**Work instruction:**
Some lines hold the string "subsubsection". Copy all of them from the material that follows.

(Beginning of Material provided)

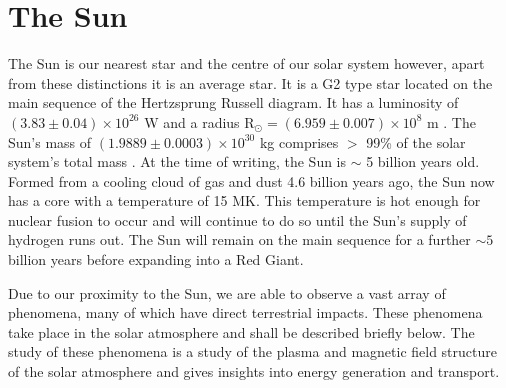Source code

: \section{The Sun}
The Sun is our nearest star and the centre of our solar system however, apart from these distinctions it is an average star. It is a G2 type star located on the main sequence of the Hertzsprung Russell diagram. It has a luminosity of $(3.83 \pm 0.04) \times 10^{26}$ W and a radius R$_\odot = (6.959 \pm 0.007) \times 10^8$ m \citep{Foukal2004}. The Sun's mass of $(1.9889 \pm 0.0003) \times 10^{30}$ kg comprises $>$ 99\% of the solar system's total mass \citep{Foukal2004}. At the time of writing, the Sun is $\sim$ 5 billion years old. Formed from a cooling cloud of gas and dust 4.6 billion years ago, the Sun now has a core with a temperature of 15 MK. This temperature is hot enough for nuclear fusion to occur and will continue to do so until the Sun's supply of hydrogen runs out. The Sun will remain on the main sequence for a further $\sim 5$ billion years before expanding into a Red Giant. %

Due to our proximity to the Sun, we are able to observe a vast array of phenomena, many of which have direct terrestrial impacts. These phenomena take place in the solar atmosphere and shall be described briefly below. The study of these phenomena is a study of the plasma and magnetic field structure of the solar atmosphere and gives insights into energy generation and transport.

(End of Material provided)
(Beginning of Material provided)

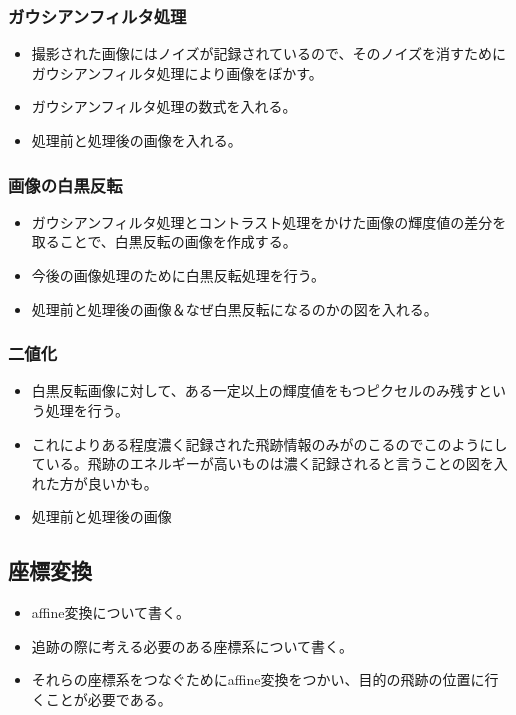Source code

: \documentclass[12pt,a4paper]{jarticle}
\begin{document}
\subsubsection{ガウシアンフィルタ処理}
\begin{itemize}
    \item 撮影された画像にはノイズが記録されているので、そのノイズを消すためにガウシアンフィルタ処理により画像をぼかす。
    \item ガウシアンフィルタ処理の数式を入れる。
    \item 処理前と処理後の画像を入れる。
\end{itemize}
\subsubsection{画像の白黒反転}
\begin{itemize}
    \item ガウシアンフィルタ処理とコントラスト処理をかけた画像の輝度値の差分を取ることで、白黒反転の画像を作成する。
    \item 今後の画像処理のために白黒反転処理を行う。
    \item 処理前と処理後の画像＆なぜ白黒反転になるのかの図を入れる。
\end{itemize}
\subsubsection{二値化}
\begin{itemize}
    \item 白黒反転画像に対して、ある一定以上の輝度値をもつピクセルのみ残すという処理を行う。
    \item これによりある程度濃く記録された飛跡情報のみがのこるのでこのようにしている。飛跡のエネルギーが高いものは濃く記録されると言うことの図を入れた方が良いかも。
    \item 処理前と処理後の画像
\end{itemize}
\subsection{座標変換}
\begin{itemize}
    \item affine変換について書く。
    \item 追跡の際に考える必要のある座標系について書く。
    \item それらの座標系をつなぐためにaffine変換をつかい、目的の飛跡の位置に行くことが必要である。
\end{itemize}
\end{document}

(End of Material provided)

**Task output:**
\subsubsection{ガウシアンフィルタ処理}
\subsubsection{画像の白黒反転}
\subsubsection{二値化}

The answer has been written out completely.